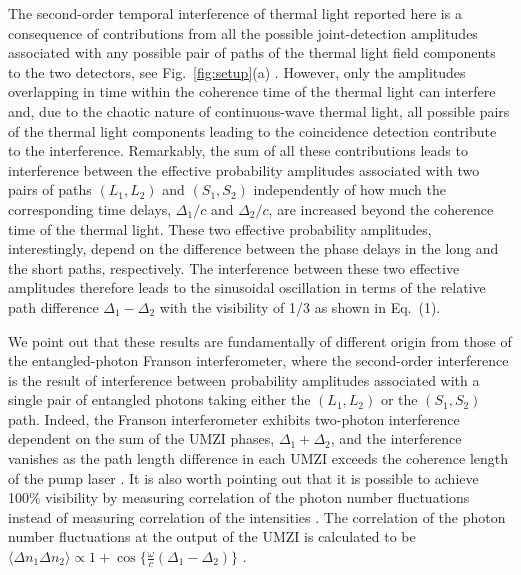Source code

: \documentclass[aps,prl,reprint,showpacs,superscriptaddress]{revtex4-1}
\begin{document}
 
The  second-order temporal interference of thermal light reported here is a consequence of contributions from all the possible joint-detection amplitudes  associated with any possible pair of paths of the thermal light field components to the two detectors, see Fig.~\ref{fig:setup}(a) \cite{Tamma16a}.  However, only the amplitudes overlapping in time within the coherence time of the thermal light can interfere and, due to the chaotic nature of continuous-wave thermal light, all possible pairs of the thermal light components leading to the coincidence detection contribute to the interference.  Remarkably, the sum of all these contributions leads to interference between the effective probability amplitudes associated with two pairs of paths  $(L_1,L_2)$ and $(S_1,S_2)$ independently of how much the corresponding time delays, $\Delta_1/c$ and $\Delta_2/c$, are increased beyond the coherence time of the thermal light. These two effective probability amplitudes, interestingly, depend on the difference between the phase delays in the long and the short paths, respectively. The interference between these two effective amplitudes therefore leads to the sinusoidal oscillation in terms  of the relative path difference $\Delta_1 - \Delta_2$ with the visibility of 1/3 as shown in Eq.~(1). 


We point out that these results are  fundamentally of different origin from those of the entangled-photon Franson interferometer, where the second-order interference is the result of interference between probability amplitudes associated with a single pair of entangled photons taking either the $(L_1,L_2)$ or the $(S_1,S_2)$ path. Indeed, the Franson interferometer  exhibits  two-photon interference dependent on the sum of the UMZI phases, $\Delta_1 + \Delta_2$, and the interference vanishes as the path length difference in each UMZI exceeds the coherence length of the pump laser \cite{Franson89,Shih93a,Kwiat93a,Strekalov96}. It is also worth pointing out that it is possible to achieve 100\% visibility by measuring correlation of the photon number fluctuations instead of measuring correlation of the intensities \cite{Scarcelli04a,Ferri05b,Agafonov09,Chen13}. The correlation of the photon number fluctuations at the output of the UMZI  is  calculated to be $\langle\Delta n_{1}\Delta n_{2}\rangle \propto 1+\cos\{\frac{\omega}{c} (\Delta_{1}-\Delta_{2})\}$ \cite{Tamma16a}. 
\end{document}
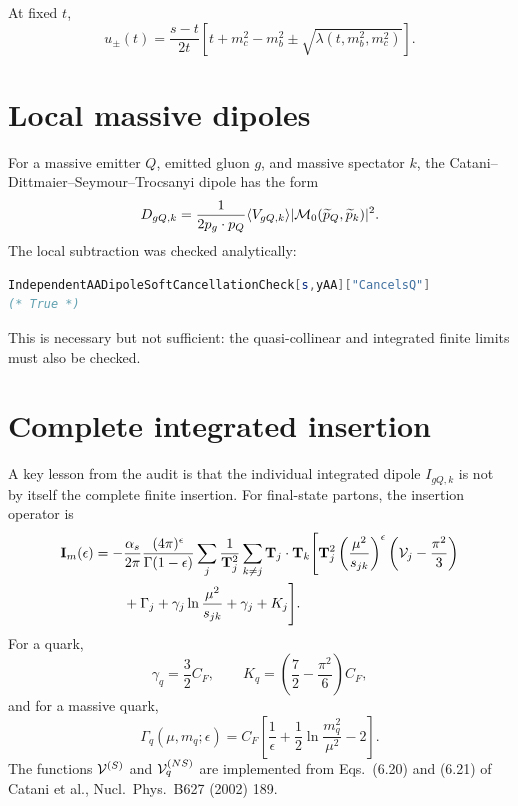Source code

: \documentclass[11pt]{article}
\newcommand{\as}{\alpha_s}
\begin{document}
At fixed \(t\),
\begin{equation}
 u_\pm(t)=\frac{s-t}{2t}
 \left[t+m_c^2-m_b^2
 \pm\sqrt{\lambda(t,m_b^2,m_c^2)}\right].
\end{equation}

\section{Local massive dipoles}

For a massive emitter \(Q\), emitted gluon \(g\), and massive spectator \(k\),
the Catani--Dittmaier--Seymour--Trocsanyi dipole has the form
\begin{equation}
 D_{gQ,k}
 =\frac{1}{2p_g\cdot p_Q}
 \langle V_{gQ,k}\rangle |{\cal M}_0(\widetilde p_Q,\widetilde p_k)|^2 .
\end{equation}
The local subtraction was checked analytically:
\begin{lstlisting}[language=Mathematica]
IndependentAADipoleSoftCancellationCheck[s,yAA]["CancelsQ"]
(* True *)
\end{lstlisting}
This is necessary but not sufficient: the quasi-collinear and integrated
finite limits must also be checked.

\section{Complete integrated insertion}

A key lesson from the audit is that the individual integrated dipole
\(I_{gQ,k}\) is not by itself the complete finite insertion.  For final-state
partons, the insertion operator is
\begin{align}
 {\bf I}_m(\epsilon)
 =-&\frac{\as}{2\pi}\frac{(4\pi)^\epsilon}{\Gamma(1-\epsilon)}
 \sum_j\frac{1}{{\bf T}_j^2}\sum_{k\ne j}{\bf T}_j\cdot{\bf T}_k
 \Bigg[
 {\bf T}_j^2\left(\frac{\mu^2}{s_{jk}}\right)^\epsilon
 \left({\cal V}_j-\frac{\pi^2}{3}\right)\nonumber\\
 &+\Gamma_j+\gamma_j\ln\frac{\mu^2}{s_{jk}}
 +\gamma_j+K_j
 \Bigg].
\end{align}
For a quark,
\begin{equation}
 \gamma_q=\frac32C_F,\qquad
 K_q=\left(\frac72-\frac{\pi^2}{6}\right)C_F,
\end{equation}
and for a massive quark,
\begin{equation}
 \Gamma_q(\mu,m_q;\epsilon)
 =C_F\left[
 \frac1\epsilon+\frac12\ln\frac{m_q^2}{\mu^2}-2
 \right].
\end{equation}
The functions \({\cal V}^{(S)}\) and \({\cal V}_q^{(NS)}\) are implemented
from Eqs.\ (6.20) and (6.21) of
Catani et al., Nucl.\ Phys.\ B627 (2002) 189.
\end{document}
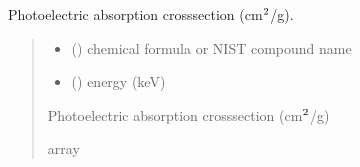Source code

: \documentclass[letterpaper,10pt,english,openany,oneside]{sphinxmanual}
\begin{document}
\begin{fulllineitems}
\label{\detokenize{api/cross_sections:dxraylib.CS_Photo_CP}}
\pysigstartsignatures
{}
\pysigstopsignatures
\sphinxAtStartPar
Photoelectric absorption cross\sphinxhyphen{}section (cm\(\sp{\text{2}}\)/g).
\begin{quote}\begin{description}
\begin{itemize}
\item {} 
\sphinxAtStartPar
{} () \textendash{} chemical formula or NIST compound name

\item {} 
\sphinxAtStartPar
{} () \textendash{} energy (keV)

\end{itemize}

\sphinxAtStartPar
Photoelectric absorption cross\sphinxhyphen{}section (cm\(\sp{\text{2}}\)/g)

\sphinxAtStartPar
array

\end{description}\end{quote}

\end{fulllineitems}


\begin{DUlineblock}{0em}
\item[] 
\end{DUlineblock}
\end{document}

== TASK BRIEF ==
Write out exactly the lines between the start of the data and the line with "shown in Eq.~(1).", including both, but none of the pictures.

== ANSWER BELOW ==
Source code

: \documentclass[aps,prl,reprint,showpacs,superscriptaddress]{revtex4-1}
\begin{document}
 
The  second-order temporal interference of thermal light reported here is a consequence of contributions from all the possible joint-detection amplitudes  associated with any possible pair of paths of the thermal light field components to the two detectors, see Fig.~\ref{fig:setup}(a) \cite{Tamma16a}.  However, only the amplitudes overlapping in time within the coherence time of the thermal light can interfere and, due to the chaotic nature of continuous-wave thermal light, all possible pairs of the thermal light components leading to the coincidence detection contribute to the interference.  Remarkably, the sum of all these contributions leads to interference between the effective probability amplitudes associated with two pairs of paths  $(L_1,L_2)$ and $(S_1,S_2)$ independently of how much the corresponding time delays, $\Delta_1/c$ and $\Delta_2/c$, are increased beyond the coherence time of the thermal light. These two effective probability amplitudes, interestingly, depend on the difference between the phase delays in the long and the short paths, respectively. The interference between these two effective amplitudes therefore leads to the sinusoidal oscillation in terms  of the relative path difference $\Delta_1 - \Delta_2$ with the visibility of 1/3 as shown in Eq.~(1). 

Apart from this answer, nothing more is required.